*** Block opens ***

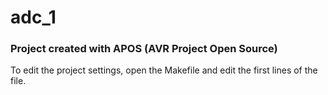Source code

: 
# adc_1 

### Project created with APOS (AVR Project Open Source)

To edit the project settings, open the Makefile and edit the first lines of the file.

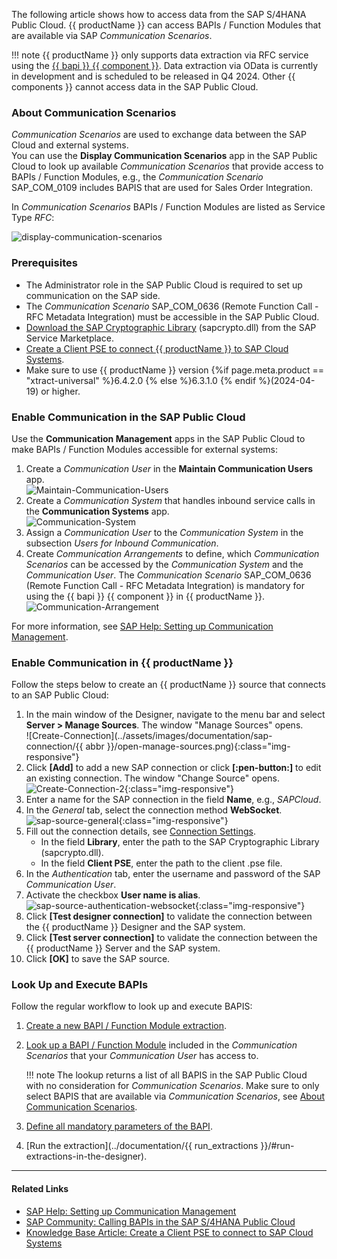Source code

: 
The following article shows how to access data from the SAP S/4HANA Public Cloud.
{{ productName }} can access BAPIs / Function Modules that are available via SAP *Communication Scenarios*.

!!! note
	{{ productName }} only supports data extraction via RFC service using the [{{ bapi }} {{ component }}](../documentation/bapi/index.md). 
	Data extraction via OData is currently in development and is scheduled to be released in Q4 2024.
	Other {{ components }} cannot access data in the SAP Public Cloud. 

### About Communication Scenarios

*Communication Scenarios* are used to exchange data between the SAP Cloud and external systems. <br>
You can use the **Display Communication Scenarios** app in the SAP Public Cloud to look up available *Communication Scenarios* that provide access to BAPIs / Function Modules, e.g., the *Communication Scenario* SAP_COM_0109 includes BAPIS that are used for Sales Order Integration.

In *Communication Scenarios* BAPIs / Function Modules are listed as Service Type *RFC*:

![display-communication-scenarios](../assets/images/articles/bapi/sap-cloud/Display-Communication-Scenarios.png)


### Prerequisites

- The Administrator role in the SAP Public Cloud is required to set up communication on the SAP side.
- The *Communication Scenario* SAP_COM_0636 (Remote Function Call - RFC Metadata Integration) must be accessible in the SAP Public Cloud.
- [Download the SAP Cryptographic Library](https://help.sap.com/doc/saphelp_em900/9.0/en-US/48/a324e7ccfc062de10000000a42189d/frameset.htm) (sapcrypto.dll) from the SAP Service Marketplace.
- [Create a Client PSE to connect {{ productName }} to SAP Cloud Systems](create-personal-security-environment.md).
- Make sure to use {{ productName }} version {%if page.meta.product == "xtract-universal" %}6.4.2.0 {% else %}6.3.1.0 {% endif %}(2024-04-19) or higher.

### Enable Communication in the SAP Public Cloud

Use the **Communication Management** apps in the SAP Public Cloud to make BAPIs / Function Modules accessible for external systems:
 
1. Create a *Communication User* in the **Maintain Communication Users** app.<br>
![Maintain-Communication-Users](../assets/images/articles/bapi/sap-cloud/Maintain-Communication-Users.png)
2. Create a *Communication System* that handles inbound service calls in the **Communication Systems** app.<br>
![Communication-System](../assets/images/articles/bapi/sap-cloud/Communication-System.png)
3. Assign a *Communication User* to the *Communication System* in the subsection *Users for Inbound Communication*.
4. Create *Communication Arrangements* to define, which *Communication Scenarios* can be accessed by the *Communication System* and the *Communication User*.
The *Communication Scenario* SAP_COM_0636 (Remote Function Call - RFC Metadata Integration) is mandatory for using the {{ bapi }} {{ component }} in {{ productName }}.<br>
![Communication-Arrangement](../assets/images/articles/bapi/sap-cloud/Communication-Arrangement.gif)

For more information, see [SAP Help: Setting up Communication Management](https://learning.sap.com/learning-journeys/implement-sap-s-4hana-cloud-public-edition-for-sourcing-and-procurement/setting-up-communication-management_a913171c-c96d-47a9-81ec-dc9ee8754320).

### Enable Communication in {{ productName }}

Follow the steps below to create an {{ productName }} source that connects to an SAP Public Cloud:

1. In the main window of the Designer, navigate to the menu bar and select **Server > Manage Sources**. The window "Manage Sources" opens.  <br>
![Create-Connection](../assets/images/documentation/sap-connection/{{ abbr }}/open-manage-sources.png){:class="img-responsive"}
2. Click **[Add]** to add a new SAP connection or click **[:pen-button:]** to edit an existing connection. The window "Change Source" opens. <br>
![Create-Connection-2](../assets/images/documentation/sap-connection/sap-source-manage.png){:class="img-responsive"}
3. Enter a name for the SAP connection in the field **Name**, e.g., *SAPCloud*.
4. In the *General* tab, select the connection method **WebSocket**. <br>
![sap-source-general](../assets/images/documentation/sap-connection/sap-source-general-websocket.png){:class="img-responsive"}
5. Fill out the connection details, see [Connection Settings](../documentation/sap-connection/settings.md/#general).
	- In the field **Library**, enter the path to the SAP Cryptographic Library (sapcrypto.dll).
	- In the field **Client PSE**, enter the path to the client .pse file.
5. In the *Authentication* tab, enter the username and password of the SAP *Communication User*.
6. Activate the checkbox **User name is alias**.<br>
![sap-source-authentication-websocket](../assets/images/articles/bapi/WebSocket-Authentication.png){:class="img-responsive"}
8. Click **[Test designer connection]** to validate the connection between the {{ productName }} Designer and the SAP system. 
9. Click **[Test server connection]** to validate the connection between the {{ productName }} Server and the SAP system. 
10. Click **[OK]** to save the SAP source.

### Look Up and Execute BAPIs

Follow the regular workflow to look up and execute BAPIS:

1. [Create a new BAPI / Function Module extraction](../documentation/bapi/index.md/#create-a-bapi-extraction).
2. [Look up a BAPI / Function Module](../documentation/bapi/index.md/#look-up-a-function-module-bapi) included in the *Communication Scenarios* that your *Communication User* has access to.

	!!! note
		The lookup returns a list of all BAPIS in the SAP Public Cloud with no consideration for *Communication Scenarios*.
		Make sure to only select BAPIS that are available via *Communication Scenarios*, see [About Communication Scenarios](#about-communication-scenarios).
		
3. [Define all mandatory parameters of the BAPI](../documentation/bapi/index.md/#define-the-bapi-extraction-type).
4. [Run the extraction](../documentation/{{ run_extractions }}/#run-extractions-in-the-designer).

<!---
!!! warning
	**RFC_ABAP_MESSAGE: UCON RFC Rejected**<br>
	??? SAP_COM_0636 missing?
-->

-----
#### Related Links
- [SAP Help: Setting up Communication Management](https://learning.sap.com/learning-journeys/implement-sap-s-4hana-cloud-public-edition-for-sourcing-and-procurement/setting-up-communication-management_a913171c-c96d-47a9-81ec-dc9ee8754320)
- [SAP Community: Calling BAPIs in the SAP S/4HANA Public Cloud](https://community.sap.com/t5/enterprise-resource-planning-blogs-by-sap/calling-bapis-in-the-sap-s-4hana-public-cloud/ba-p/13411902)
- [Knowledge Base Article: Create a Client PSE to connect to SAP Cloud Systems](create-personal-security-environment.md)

*** Block closes ***

Task description
Please show every line of the entries above that contains the word "connection".

Finished exercise
![Create-Connection](../assets/images/documentation/sap-connection/{{ abbr }}/open-manage-sources.png){:class="img-responsive"}
2. Click **[Add]** to add a new SAP connection or click **[:pen-button:]** to edit an existing connection. The window "Change Source" opens. <br>
![Create-Connection-2](../assets/images/documentation/sap-connection/sap-source-manage.png){:class="img-responsive"}
3. Enter a name for the SAP connection in the field **Name**, e.g., *SAPCloud*.
4. In the *General* tab, select the connection method **WebSocket**. <br>
![sap-source-general](../assets/images/documentation/sap-connection/sap-source-general-websocket.png){:class="img-responsive"}
5. Fill out the connection details, see [Connection Settings](../documentation/sap-connection/settings.md/#general).
8. Click **[Test designer connection]** to validate the connection between the {{ productName }} Designer and the SAP system. 
9. Click **[Test server connection]** to validate the connection between the {{ productName }} Server and the SAP system. 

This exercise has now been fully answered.